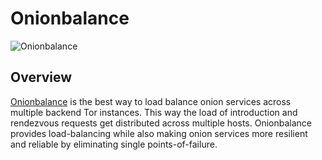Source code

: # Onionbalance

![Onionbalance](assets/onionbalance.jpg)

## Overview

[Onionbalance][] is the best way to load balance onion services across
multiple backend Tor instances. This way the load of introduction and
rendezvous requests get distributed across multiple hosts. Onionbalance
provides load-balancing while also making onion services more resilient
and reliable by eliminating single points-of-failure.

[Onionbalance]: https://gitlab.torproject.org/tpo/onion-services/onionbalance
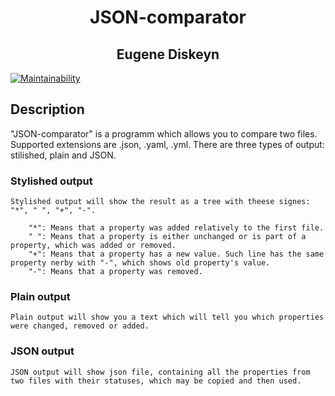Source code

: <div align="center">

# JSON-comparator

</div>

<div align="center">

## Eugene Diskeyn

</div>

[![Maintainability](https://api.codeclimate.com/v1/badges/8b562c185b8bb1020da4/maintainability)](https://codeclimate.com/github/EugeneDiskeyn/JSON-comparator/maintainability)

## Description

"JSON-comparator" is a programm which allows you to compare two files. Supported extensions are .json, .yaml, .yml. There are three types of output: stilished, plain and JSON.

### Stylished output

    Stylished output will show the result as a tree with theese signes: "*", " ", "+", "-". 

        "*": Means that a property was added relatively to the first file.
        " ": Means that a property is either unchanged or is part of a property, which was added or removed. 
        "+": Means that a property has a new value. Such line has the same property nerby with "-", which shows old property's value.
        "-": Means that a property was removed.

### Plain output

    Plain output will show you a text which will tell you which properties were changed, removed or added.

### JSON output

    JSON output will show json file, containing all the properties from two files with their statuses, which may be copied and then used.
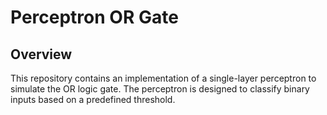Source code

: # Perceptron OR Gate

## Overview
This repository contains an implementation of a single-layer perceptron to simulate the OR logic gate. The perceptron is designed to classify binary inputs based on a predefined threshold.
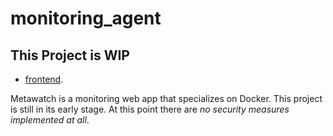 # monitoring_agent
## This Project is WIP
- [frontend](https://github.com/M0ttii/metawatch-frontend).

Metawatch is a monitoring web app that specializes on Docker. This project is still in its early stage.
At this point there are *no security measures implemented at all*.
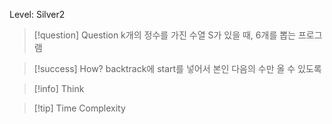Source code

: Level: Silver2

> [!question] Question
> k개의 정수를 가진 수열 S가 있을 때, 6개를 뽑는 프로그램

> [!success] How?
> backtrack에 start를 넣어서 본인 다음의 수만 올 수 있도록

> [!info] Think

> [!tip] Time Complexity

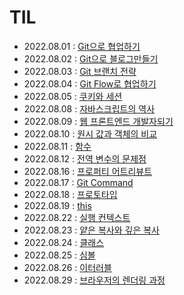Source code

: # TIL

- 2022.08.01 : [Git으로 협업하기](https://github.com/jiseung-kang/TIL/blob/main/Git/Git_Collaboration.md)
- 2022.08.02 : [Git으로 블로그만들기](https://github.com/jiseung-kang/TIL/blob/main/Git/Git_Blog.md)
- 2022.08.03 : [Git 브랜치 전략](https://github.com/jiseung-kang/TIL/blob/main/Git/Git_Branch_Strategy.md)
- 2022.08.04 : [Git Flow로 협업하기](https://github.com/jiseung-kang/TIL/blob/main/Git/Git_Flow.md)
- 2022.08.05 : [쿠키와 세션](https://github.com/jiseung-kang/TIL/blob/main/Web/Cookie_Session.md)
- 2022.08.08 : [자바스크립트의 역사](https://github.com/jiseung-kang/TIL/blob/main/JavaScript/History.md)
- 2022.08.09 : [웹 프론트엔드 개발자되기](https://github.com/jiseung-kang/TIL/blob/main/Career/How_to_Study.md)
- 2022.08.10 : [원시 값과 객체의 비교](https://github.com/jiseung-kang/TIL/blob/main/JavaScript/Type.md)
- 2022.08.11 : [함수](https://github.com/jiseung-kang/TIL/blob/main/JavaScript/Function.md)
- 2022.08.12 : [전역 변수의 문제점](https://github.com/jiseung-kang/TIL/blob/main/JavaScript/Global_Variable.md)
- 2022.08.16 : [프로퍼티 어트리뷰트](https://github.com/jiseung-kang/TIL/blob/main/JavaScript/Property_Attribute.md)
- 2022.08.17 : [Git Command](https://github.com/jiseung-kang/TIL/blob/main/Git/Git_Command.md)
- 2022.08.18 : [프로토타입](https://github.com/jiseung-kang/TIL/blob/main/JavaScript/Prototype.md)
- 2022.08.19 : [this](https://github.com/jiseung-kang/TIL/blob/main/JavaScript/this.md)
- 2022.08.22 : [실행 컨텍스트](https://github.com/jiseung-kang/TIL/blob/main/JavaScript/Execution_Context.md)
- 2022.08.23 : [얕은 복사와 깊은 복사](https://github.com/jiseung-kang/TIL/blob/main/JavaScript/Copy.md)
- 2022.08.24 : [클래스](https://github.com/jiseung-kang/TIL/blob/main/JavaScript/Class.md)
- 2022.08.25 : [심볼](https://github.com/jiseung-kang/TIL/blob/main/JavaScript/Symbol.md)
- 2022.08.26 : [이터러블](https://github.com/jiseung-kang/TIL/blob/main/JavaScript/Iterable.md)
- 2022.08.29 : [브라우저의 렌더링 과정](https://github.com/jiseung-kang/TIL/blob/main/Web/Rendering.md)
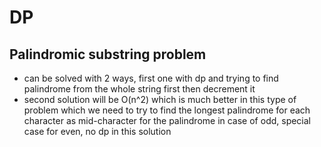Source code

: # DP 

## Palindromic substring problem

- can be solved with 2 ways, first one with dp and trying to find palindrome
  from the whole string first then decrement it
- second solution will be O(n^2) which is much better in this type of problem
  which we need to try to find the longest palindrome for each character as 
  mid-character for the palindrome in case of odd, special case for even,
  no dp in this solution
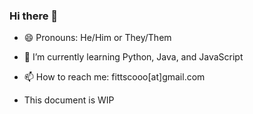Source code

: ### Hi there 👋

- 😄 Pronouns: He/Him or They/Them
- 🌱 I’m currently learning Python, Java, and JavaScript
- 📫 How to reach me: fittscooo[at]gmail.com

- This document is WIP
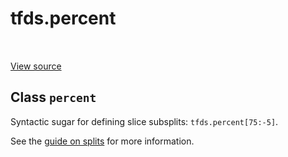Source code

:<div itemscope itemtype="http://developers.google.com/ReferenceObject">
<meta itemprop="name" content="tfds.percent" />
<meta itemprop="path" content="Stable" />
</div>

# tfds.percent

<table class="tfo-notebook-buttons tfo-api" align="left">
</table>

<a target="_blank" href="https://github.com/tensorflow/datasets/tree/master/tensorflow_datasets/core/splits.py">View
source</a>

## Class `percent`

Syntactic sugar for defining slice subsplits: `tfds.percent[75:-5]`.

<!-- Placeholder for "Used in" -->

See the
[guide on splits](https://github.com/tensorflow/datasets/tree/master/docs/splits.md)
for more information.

### Assignment
No pictures belong in the copy; output every record exactly.

### Your response
Source code

: # Onionbalance

![Onionbalance](assets/onionbalance.jpg)

## Overview

[Onionbalance][] is the best way to load balance onion services across
multiple backend Tor instances. This way the load of introduction and
rendezvous requests get distributed across multiple hosts. Onionbalance
provides load-balancing while also making onion services more resilient
and reliable by eliminating single points-of-failure.

[Onionbalance]: https://gitlab.torproject.org/tpo/onion-services/onionbalance
Source code

: <div align="center">

# JSON-comparator

</div>

<div align="center">

## Eugene Diskeyn

</div>

[![Maintainability](https://api.codeclimate.com/v1/badges/8b562c185b8bb1020da4/maintainability)](https://codeclimate.com/github/EugeneDiskeyn/JSON-comparator/maintainability)

## Description

"JSON-comparator" is a programm which allows you to compare two files. Supported extensions are .json, .yaml, .yml. There are three types of output: stilished, plain and JSON.

### Stylished output

    Stylished output will show the result as a tree with theese signes: "*", " ", "+", "-". 

        "*": Means that a property was added relatively to the first file.
        " ": Means that a property is either unchanged or is part of a property, which was added or removed. 
        "+": Means that a property has a new value. Such line has the same property nerby with "-", which shows old property's value.
        "-": Means that a property was removed.

### Plain output

    Plain output will show you a text which will tell you which properties were changed, removed or added.

### JSON output

    JSON output will show json file, containing all the properties from two files with their statuses, which may be copied and then used.
Source code

: # Perceptron OR Gate

## Overview
This repository contains an implementation of a single-layer perceptron to simulate the OR logic gate. The perceptron is designed to classify binary inputs based on a predefined threshold.
 # monitoring_agent
## This Project is WIP
- [frontend](https://github.com/M0ttii/metawatch-frontend).

Metawatch is a monitoring web app that specializes on Docker. This project is still in its early stage.
At this point there are *no security measures implemented at all*.
Source code

: Level: Silver2

> [!question] Question
> k개의 정수를 가진 수열 S가 있을 때, 6개를 뽑는 프로그램

> [!success] How?
> backtrack에 start를 넣어서 본인 다음의 수만 올 수 있도록

> [!info] Think

> [!tip] Time Complexity

Source code

: # TIL

- 2022.08.01 : [Git으로 협업하기](https://github.com/jiseung-kang/TIL/blob/main/Git/Git_Collaboration.md)
- 2022.08.02 : [Git으로 블로그만들기](https://github.com/jiseung-kang/TIL/blob/main/Git/Git_Blog.md)
- 2022.08.03 : [Git 브랜치 전략](https://github.com/jiseung-kang/TIL/blob/main/Git/Git_Branch_Strategy.md)
- 2022.08.04 : [Git Flow로 협업하기](https://github.com/jiseung-kang/TIL/blob/main/Git/Git_Flow.md)
- 2022.08.05 : [쿠키와 세션](https://github.com/jiseung-kang/TIL/blob/main/Web/Cookie_Session.md)
- 2022.08.08 : [자바스크립트의 역사](https://github.com/jiseung-kang/TIL/blob/main/JavaScript/History.md)
- 2022.08.09 : [웹 프론트엔드 개발자되기](https://github.com/jiseung-kang/TIL/blob/main/Career/How_to_Study.md)
- 2022.08.10 : [원시 값과 객체의 비교](https://github.com/jiseung-kang/TIL/blob/main/JavaScript/Type.md)
- 2022.08.11 : [함수](https://github.com/jiseung-kang/TIL/blob/main/JavaScript/Function.md)
- 2022.08.12 : [전역 변수의 문제점](https://github.com/jiseung-kang/TIL/blob/main/JavaScript/Global_Variable.md)
- 2022.08.16 : [프로퍼티 어트리뷰트](https://github.com/jiseung-kang/TIL/blob/main/JavaScript/Property_Attribute.md)
- 2022.08.17 : [Git Command](https://github.com/jiseung-kang/TIL/blob/main/Git/Git_Command.md)
- 2022.08.18 : [프로토타입](https://github.com/jiseung-kang/TIL/blob/main/JavaScript/Prototype.md)
- 2022.08.19 : [this](https://github.com/jiseung-kang/TIL/blob/main/JavaScript/this.md)
- 2022.08.22 : [실행 컨텍스트](https://github.com/jiseung-kang/TIL/blob/main/JavaScript/Execution_Context.md)
- 2022.08.23 : [얕은 복사와 깊은 복사](https://github.com/jiseung-kang/TIL/blob/main/JavaScript/Copy.md)
- 2022.08.24 : [클래스](https://github.com/jiseung-kang/TIL/blob/main/JavaScript/Class.md)
- 2022.08.25 : [심볼](https://github.com/jiseung-kang/TIL/blob/main/JavaScript/Symbol.md)
- 2022.08.26 : [이터러블](https://github.com/jiseung-kang/TIL/blob/main/JavaScript/Iterable.md)
- 2022.08.29 : [브라우저의 렌더링 과정](https://github.com/jiseung-kang/TIL/blob/main/Web/Rendering.md)
Source code

: # DP 

## Palindromic substring problem

- can be solved with 2 ways, first one with dp and trying to find palindrome
  from the whole string first then decrement it
- second solution will be O(n^2) which is much better in this type of problem
  which we need to try to find the longest palindrome for each character as 
  mid-character for the palindrome in case of odd, special case for even,
  no dp in this solution
Source code

: ### Hi there 👋

- 😄 Pronouns: He/Him or They/Them
- 🌱 I’m currently learning Python, Java, and JavaScript
- 📫 How to reach me: fittscooo[at]gmail.com

- This document is WIP
Source code

:<div itemscope itemtype="http://developers.google.com/ReferenceObject">
<meta itemprop="name" content="tfds.percent" />
<meta itemprop="path" content="Stable" />
</div>

# tfds.percent

<table class="tfo-notebook-buttons tfo-api" align="left">
</table>

<a target="_blank" href="https://github.com/tensorflow/datasets/tree/master/tensorflow_datasets/core/splits.py">View
source</a>

## Class `percent`

Syntactic sugar for defining slice subsplits: `tfds.percent[75:-5]`.

<!-- Placeholder for "Used in" -->

See the
[guide on splits](https://github.com/tensorflow/datasets/tree/master/docs/splits.md)
for more information.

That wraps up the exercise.